How the Virus Outbreak Is Hurting These 3 Major Companies

USA – The past few weeks saw the stock market seesawing as the world reacts to the rapid spread of the coronavirus. While the outbreak has affected the global market, some companies have felt the pain of its fallout more keenly than others.

Three companies in particular could find themselves in pain for the foreseeable future – Apple, Royal Caribbean Cruises, and Starbucks.

The coronavirus threat has the potential to really hurt Apple. During a recent earnings conference call, Tim Cook attempted to calm fears when he told stakeholders that the company was closely monitoring the development of the virus. The Apple CEO also said they were coordinating with their partners and people in the affected area and have limited travel to the area.

However, 15% of the company’s sales were from China. Three Apple stores have also been closed, along with several retail partners. The shut down will already have an impact on the company. It becomes worse if you consider that the majority of iPhones are assembled in China, with many of the company’s suppliers located in Wuhan.

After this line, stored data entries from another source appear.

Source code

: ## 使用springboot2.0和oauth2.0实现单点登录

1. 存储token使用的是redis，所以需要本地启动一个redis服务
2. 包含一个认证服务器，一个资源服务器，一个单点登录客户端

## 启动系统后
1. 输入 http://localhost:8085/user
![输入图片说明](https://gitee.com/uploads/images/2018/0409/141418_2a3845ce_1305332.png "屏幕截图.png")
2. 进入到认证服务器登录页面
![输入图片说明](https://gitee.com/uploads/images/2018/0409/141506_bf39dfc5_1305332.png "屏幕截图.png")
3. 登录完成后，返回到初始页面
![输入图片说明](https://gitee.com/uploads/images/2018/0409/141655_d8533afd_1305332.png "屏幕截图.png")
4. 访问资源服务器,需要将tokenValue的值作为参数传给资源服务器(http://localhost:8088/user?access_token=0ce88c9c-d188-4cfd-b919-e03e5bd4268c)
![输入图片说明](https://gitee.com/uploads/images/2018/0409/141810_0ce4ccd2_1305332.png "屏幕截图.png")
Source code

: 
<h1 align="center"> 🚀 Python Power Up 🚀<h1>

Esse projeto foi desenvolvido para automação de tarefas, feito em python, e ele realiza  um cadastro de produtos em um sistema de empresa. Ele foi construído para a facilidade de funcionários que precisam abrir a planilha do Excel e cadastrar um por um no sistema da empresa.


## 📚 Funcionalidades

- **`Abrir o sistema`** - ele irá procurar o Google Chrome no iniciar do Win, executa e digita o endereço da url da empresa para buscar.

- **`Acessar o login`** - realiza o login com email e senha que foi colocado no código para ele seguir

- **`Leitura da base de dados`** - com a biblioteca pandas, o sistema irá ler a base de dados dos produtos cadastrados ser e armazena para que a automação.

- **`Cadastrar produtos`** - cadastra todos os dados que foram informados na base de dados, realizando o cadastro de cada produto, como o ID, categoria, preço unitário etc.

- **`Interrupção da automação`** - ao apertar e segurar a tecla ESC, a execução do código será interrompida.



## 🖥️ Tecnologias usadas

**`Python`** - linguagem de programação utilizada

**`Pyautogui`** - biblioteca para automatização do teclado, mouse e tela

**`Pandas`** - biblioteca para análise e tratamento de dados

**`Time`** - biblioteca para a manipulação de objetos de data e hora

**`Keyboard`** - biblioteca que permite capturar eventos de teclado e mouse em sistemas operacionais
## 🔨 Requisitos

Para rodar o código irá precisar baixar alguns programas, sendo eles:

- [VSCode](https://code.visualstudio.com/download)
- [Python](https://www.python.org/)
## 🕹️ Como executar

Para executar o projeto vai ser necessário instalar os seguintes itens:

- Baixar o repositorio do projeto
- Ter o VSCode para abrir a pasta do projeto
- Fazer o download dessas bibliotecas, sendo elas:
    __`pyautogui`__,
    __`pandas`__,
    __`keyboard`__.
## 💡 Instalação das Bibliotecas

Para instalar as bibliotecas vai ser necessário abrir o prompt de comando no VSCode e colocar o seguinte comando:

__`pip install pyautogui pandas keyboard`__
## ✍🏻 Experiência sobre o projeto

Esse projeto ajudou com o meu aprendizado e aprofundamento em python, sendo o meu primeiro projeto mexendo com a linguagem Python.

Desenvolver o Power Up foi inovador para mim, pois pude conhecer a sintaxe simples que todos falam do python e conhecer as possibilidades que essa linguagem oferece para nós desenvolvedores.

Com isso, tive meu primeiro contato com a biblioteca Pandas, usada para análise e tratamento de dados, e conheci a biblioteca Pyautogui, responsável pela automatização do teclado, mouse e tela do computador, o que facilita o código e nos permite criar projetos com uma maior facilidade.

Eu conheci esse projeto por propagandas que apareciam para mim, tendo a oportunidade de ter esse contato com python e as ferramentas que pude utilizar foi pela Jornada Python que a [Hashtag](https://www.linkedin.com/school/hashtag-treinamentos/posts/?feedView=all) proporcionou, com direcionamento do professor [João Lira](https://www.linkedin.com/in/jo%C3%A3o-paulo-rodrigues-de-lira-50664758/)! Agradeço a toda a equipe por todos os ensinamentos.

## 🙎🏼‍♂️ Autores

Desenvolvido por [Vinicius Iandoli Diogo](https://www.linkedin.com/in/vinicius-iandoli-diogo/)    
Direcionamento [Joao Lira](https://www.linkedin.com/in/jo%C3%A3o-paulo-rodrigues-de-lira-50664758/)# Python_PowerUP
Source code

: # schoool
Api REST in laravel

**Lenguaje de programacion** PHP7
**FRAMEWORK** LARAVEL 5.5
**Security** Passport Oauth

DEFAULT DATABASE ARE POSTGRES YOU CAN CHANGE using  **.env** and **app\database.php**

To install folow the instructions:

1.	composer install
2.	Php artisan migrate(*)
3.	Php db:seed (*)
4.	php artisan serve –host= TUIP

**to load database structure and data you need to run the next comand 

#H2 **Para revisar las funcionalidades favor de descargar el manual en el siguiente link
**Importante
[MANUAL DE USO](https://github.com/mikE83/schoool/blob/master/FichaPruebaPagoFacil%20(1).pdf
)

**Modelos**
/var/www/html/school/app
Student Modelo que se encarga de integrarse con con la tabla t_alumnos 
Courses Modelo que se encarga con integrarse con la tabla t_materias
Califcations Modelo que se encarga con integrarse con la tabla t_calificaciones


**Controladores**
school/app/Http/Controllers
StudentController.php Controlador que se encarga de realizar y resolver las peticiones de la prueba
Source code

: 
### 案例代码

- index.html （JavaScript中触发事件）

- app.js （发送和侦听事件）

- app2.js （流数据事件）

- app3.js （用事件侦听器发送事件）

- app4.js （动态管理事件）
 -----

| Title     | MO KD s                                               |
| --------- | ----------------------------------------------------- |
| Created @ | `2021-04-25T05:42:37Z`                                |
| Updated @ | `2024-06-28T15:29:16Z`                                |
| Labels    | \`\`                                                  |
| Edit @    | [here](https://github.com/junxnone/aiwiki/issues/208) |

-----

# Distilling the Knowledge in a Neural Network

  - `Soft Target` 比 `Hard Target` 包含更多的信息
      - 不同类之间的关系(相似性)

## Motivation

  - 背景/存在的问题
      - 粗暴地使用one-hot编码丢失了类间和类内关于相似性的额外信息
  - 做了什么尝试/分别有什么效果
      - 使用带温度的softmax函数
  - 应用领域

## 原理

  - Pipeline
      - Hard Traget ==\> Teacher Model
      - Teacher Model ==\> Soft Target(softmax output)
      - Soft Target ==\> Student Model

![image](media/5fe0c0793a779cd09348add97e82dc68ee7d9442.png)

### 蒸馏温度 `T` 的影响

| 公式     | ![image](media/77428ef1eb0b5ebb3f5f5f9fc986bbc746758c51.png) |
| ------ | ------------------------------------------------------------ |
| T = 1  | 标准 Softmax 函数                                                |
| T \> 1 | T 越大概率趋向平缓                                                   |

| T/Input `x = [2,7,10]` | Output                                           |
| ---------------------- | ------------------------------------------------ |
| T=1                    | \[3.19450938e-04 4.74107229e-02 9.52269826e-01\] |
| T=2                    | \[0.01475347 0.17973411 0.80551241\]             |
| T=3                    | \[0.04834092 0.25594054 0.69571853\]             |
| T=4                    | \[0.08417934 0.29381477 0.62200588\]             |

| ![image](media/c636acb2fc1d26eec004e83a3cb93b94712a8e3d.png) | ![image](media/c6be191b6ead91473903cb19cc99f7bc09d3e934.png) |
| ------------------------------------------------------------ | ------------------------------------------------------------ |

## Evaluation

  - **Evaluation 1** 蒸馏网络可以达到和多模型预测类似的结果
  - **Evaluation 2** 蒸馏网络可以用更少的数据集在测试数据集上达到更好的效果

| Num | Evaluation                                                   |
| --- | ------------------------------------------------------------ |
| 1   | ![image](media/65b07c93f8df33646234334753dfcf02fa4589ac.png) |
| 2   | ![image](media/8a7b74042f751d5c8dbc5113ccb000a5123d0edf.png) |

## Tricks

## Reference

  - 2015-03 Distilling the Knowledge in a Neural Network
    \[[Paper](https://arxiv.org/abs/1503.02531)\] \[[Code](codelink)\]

Many of Apple’s manufacturing facilities in China have been closed for more than a week now. If it remains shut down for long, the Cupertino-based company could find itself unable to meet market demands.

The travel and tourism industry have been greatly affected by the Wuhan virus, and Royal Caribbean Cruises are just one of the many firms hurting. The cruise line has already suspended three trips of its Spectrum of the Seas ship, which docks in China. The company loses around $3 million to $4 million in revenue for every cancelled trip. Shares will also be impacted by the ship’s grounding.

Another company that’s feeling the pinch is Starbucks. China is the coffee chain’s second biggest market, and a large portion of its plans for future growth relies on the Asian country. However, those prospects are currently in danger of going up in smoke due to this emerging global health crisis.

Starbucks was already experiencing a solid first quarter. The company’s consolidated net revenue went up 9% year-over-year to hit $7.1 billion. Their global comparable sales and adjusted earnings per share both grew by 5%.

However, those numbers could change drastically next quarter. Starbucks have already closed half of its stores in China and have reduced operating hours of the other half. While these are temporary measures, the unknown length of the business disruption and the drastically reduced customer traffic are expected to have an impact in their fiscal 2020 showing.